▼

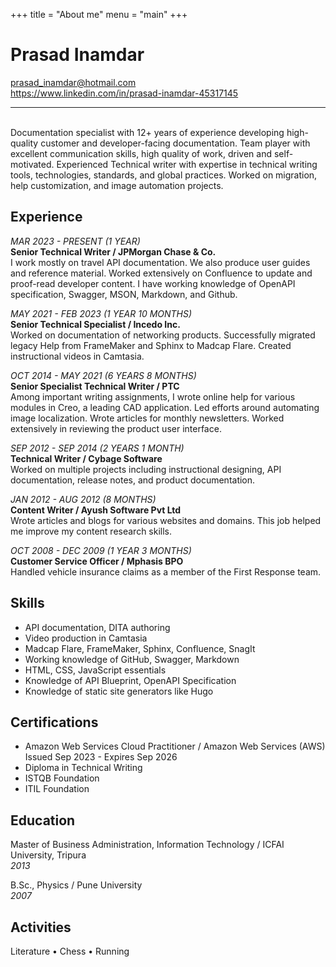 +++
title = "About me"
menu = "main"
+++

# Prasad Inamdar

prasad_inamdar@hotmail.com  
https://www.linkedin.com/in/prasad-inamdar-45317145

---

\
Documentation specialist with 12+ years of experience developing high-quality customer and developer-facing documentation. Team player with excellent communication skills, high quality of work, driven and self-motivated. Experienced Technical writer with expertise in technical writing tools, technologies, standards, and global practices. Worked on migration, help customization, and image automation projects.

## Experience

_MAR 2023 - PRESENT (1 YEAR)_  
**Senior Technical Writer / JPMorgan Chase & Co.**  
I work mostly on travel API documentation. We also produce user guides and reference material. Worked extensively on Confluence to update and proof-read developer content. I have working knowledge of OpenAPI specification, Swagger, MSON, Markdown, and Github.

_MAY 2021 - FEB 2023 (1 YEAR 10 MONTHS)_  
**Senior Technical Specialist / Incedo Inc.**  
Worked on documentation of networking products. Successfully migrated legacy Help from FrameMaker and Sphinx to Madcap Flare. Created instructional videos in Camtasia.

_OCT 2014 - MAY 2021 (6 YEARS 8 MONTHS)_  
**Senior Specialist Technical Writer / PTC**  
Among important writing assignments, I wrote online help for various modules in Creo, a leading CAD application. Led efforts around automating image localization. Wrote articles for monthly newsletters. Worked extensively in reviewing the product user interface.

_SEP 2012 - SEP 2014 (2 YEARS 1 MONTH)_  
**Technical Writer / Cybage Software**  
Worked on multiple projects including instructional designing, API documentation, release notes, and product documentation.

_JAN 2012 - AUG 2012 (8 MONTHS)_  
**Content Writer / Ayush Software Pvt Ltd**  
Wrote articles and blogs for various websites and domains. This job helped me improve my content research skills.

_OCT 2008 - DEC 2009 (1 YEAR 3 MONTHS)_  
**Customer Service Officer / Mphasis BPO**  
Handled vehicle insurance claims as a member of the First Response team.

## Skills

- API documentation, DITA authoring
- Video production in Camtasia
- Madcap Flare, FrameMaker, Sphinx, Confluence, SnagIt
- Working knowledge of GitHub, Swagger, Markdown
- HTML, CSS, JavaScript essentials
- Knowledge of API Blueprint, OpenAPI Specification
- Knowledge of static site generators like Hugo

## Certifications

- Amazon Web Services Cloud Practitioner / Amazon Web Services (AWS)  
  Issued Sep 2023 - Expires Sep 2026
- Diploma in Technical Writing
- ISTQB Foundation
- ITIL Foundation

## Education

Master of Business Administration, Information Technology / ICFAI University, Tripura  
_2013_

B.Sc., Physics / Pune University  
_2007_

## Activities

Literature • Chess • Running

▲

Assignment:
Locate and copy each line in the data above that includes the word "Senior".

Response area:
**Senior Technical Writer / JPMorgan Chase & Co.**  
**Senior Technical Specialist / Incedo Inc.**  
**Senior Specialist Technical Writer / PTC**  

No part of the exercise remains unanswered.